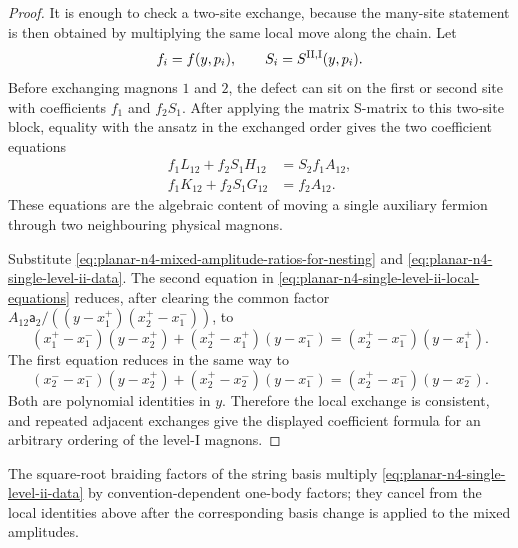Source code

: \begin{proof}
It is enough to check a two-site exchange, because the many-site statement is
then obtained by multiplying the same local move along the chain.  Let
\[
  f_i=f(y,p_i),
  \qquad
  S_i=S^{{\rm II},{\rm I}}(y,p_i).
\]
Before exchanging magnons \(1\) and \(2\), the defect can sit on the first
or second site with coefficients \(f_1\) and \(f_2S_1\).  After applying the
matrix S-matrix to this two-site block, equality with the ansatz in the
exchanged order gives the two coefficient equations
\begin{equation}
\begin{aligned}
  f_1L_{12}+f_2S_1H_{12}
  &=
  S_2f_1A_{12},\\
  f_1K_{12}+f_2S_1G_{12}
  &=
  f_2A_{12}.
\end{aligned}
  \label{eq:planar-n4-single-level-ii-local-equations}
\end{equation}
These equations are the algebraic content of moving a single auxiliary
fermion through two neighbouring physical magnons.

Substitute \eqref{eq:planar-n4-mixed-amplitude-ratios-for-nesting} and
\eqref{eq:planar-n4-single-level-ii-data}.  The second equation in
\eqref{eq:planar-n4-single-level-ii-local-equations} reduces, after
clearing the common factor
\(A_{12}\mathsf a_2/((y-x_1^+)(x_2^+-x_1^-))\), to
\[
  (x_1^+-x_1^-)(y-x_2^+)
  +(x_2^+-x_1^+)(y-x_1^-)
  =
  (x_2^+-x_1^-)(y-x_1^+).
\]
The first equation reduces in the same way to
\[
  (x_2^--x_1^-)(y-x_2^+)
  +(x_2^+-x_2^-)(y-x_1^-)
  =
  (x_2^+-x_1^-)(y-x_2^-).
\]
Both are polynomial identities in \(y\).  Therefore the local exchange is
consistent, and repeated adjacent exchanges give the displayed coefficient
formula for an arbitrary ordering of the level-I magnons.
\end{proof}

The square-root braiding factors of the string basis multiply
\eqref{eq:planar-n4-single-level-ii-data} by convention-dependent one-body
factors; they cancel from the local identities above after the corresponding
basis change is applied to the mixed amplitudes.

---

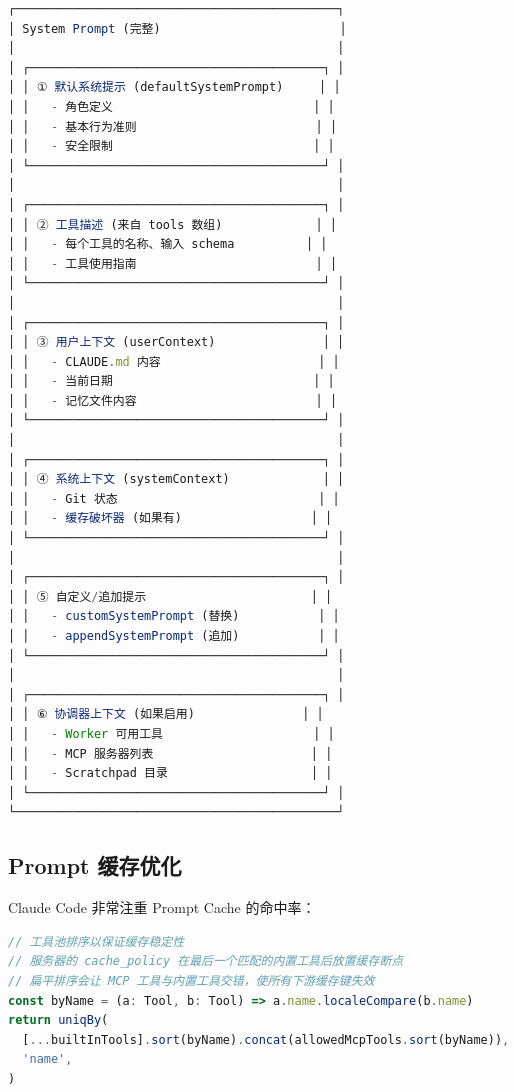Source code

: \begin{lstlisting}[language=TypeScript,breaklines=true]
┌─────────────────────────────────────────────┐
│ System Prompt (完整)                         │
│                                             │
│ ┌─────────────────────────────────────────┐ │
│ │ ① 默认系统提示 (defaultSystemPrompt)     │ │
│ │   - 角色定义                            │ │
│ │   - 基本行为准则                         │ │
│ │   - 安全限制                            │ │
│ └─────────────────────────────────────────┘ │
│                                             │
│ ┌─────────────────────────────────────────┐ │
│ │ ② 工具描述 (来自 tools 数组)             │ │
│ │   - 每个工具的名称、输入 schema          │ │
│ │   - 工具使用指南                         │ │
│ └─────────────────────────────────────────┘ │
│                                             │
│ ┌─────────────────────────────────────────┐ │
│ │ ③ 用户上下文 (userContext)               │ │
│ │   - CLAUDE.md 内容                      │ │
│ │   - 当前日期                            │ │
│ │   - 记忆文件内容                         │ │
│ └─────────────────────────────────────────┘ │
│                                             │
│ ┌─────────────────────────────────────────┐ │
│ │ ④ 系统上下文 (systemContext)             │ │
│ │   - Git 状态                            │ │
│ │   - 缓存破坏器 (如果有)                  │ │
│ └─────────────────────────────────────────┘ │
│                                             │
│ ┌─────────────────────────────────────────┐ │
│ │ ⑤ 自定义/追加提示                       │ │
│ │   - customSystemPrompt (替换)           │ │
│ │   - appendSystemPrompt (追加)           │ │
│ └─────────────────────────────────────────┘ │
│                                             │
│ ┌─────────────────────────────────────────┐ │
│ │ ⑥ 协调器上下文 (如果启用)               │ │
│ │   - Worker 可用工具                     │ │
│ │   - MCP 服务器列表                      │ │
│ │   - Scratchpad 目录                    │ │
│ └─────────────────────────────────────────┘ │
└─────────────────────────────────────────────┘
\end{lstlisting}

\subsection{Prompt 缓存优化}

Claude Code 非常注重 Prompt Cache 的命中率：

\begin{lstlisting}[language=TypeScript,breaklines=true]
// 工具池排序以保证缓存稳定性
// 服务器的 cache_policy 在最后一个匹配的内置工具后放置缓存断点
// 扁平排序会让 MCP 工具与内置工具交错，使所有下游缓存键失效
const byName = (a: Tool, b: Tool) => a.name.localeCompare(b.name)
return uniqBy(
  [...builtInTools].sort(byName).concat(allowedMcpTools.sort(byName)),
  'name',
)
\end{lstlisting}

...

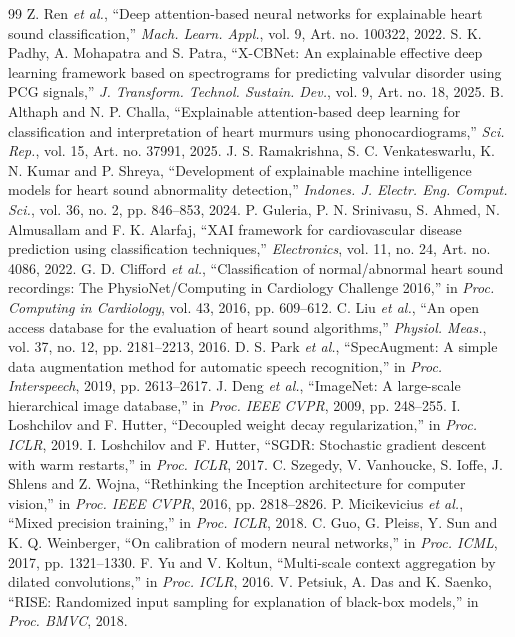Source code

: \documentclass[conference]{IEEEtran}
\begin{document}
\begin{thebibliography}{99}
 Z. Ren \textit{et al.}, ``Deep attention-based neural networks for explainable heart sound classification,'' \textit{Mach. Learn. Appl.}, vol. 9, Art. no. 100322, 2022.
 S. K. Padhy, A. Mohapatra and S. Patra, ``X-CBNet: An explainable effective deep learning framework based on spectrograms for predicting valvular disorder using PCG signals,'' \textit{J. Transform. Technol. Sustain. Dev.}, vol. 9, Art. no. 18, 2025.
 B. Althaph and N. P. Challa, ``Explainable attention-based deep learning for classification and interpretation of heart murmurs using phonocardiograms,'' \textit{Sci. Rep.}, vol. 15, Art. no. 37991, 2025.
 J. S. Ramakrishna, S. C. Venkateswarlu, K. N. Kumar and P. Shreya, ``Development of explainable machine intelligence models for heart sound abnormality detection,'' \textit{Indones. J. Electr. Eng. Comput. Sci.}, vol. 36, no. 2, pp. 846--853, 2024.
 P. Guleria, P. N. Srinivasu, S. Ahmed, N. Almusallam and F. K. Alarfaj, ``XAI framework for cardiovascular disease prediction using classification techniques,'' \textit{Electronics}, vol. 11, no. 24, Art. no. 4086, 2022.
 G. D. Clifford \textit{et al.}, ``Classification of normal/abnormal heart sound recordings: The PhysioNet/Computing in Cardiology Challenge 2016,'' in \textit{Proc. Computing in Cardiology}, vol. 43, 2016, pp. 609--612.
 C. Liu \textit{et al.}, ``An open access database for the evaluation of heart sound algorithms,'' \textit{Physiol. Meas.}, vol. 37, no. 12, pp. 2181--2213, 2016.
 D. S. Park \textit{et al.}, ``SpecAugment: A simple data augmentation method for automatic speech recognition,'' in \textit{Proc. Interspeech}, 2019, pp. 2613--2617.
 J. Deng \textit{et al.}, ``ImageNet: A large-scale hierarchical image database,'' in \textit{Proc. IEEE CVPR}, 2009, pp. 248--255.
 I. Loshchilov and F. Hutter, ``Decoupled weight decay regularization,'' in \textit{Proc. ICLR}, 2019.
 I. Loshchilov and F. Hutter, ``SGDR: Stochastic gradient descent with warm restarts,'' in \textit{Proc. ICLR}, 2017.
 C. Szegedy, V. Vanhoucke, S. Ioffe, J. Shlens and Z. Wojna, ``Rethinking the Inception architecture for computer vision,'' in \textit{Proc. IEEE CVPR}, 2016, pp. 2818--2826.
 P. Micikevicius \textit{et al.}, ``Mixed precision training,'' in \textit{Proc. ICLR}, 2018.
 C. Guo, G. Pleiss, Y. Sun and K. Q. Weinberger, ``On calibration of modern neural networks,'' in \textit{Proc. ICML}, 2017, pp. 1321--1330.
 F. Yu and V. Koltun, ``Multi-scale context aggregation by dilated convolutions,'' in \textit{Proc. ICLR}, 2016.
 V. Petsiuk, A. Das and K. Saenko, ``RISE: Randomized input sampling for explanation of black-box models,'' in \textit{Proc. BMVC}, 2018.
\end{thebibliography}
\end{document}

• _EXERCISE OBJECTIVE_
Where a line of the records above holds the word "CVPR", copy that line.

• _SOLUTION TO THE PROBLEM_
 J. Deng \textit{et al.}, ``ImageNet: A large-scale hierarchical image database,'' in \textit{Proc. IEEE CVPR}, 2009, pp. 248--255.
 C. Szegedy, V. Vanhoucke, S. Ioffe, J. Shlens and Z. Wojna, ``Rethinking the Inception architecture for computer vision,'' in \textit{Proc. IEEE CVPR}, 2016, pp. 2818--2826.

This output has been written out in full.